NPC wrote back asking how much power and energy the
appellant would need. In order to ascertain the same, the
appellant engaged the services of an engineer. In due time,
a report was submitted to the NPC and, thereafter, the
appellant was apprised of the terms and conditions under
which the NPC would furnish power to it.
Conferences were then held between the representatives
of the appellant and the NPC, after which, a contract was
signed by them on 18 May 1961. Soon thereafter, the NPC
started the extension of its transmission line from
Dinalupihan, Bataan to Olongapo, Zambales. The NPC was
also able to acquire a suitable site for a substation in
Olongapo, with the help of the appellant.
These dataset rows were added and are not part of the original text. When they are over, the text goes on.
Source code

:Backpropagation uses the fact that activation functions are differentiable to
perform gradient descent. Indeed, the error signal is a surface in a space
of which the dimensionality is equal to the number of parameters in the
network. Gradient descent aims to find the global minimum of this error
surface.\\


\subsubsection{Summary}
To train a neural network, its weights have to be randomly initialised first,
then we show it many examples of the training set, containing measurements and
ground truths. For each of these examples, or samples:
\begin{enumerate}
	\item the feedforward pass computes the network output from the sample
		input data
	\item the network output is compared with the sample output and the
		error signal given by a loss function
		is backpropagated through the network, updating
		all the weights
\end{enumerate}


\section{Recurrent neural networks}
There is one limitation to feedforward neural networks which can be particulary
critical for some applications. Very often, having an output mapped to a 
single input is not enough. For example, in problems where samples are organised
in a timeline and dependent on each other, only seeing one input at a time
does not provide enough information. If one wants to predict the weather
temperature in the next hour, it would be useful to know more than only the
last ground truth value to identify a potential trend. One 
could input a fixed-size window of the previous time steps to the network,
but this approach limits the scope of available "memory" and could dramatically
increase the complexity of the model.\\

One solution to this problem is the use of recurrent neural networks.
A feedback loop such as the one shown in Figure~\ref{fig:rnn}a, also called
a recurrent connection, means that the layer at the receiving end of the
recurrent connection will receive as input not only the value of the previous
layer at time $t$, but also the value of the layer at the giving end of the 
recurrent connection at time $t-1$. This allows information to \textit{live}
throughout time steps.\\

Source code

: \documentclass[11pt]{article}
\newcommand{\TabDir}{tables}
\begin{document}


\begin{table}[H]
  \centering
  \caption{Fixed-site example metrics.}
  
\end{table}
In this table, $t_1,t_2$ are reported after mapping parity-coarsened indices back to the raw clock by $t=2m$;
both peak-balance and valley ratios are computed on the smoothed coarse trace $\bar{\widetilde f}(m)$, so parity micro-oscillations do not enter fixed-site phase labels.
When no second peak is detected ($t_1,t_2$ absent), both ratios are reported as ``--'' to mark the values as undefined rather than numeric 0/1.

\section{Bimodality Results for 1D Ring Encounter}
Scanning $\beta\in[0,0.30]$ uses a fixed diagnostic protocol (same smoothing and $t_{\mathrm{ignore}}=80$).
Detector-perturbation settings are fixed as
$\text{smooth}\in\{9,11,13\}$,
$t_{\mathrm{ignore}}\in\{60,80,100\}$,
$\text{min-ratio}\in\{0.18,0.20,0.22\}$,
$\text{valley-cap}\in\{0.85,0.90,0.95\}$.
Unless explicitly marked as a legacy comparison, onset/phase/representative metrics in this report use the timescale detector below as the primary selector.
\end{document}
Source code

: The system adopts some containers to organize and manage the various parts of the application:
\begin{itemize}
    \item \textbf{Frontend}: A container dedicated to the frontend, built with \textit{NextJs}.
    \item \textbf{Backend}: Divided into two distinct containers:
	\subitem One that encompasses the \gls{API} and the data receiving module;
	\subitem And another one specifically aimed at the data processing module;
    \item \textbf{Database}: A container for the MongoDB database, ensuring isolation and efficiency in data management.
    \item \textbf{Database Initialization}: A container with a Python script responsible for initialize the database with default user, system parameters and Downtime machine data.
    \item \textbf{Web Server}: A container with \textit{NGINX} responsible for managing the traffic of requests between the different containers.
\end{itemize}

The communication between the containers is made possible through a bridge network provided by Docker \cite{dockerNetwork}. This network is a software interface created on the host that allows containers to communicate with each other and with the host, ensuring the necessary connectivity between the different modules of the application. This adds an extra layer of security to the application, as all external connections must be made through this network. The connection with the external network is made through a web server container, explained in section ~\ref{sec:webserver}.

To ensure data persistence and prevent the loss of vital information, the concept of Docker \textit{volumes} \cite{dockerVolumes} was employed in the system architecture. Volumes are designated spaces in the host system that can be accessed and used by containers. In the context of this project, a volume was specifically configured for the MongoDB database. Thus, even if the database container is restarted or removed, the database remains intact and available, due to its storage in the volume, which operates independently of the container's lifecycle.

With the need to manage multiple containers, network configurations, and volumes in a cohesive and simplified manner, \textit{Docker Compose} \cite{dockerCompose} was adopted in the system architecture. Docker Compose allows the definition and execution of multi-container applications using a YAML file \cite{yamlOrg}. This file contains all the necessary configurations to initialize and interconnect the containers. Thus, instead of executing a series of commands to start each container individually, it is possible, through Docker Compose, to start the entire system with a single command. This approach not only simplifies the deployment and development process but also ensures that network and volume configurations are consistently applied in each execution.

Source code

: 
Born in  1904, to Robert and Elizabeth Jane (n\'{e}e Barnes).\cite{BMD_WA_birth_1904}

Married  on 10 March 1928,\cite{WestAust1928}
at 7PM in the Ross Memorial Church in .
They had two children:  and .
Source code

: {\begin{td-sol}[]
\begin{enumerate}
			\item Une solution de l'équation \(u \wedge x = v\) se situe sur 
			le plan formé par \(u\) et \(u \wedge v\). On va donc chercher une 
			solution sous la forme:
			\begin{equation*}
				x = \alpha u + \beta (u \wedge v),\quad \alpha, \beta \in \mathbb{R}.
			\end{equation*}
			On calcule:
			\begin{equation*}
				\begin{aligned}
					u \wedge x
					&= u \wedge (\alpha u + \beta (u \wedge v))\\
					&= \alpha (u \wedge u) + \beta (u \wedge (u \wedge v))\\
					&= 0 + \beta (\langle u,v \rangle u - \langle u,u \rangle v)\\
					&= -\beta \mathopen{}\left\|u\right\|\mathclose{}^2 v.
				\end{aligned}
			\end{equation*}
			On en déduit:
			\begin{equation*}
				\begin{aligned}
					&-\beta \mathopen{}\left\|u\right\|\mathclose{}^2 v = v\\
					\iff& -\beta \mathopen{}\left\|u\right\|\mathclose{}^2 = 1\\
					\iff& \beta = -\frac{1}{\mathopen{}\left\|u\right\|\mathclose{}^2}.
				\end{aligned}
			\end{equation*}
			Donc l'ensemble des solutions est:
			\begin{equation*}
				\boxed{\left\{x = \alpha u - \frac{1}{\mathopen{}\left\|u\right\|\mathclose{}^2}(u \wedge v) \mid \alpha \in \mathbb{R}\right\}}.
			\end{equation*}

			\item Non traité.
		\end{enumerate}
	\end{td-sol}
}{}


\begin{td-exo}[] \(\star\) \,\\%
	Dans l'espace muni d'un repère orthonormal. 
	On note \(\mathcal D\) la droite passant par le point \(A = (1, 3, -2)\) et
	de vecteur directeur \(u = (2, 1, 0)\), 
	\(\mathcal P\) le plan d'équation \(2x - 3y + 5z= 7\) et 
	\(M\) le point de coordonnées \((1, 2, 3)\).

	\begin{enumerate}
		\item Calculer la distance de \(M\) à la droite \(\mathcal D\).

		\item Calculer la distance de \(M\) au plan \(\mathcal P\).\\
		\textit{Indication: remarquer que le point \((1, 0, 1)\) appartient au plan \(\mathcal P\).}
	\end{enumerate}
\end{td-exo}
On 23 November 1961, the Municipal Council of
Olongapo passed Resolution No. 52, permitting the
appellant to make use of or avail of its legislative franchise
with the municipality of Olongapo. In view thereof, the
appellant submitted a power distribution plan which was
approved by the District Engineer of Zambales and the
Municipal Council of Olongapo. The appellant then started
negotiations with the individual members of the Municipal
Council of Olongapo for the lease and eventual purchase of
the municipality's distribution lines, and, on 17 July 1962,
the Municipal Council, in Resolution No. 46, authorized the
disposal of the existing electric distribution system to
private parties through a public auction sale. The
municipal officials also agreed, in principle, to lease to the
appellant the said electric distribution system for a period
of one (1) year at a monthly rental of P5,000.00. However,
before the lease contract could be formalized, the municipal
mayor was replaced, and Resolution No. 46 was repealed
by Resolution No. 57. Then, on 4 September 1962,
Resolution No. 58 was approved wherein it was resolved
that the Municipality of Olongapo would maintain and
operate the electric and power system. Copies of the
resolutions were sent to the appellant for its information.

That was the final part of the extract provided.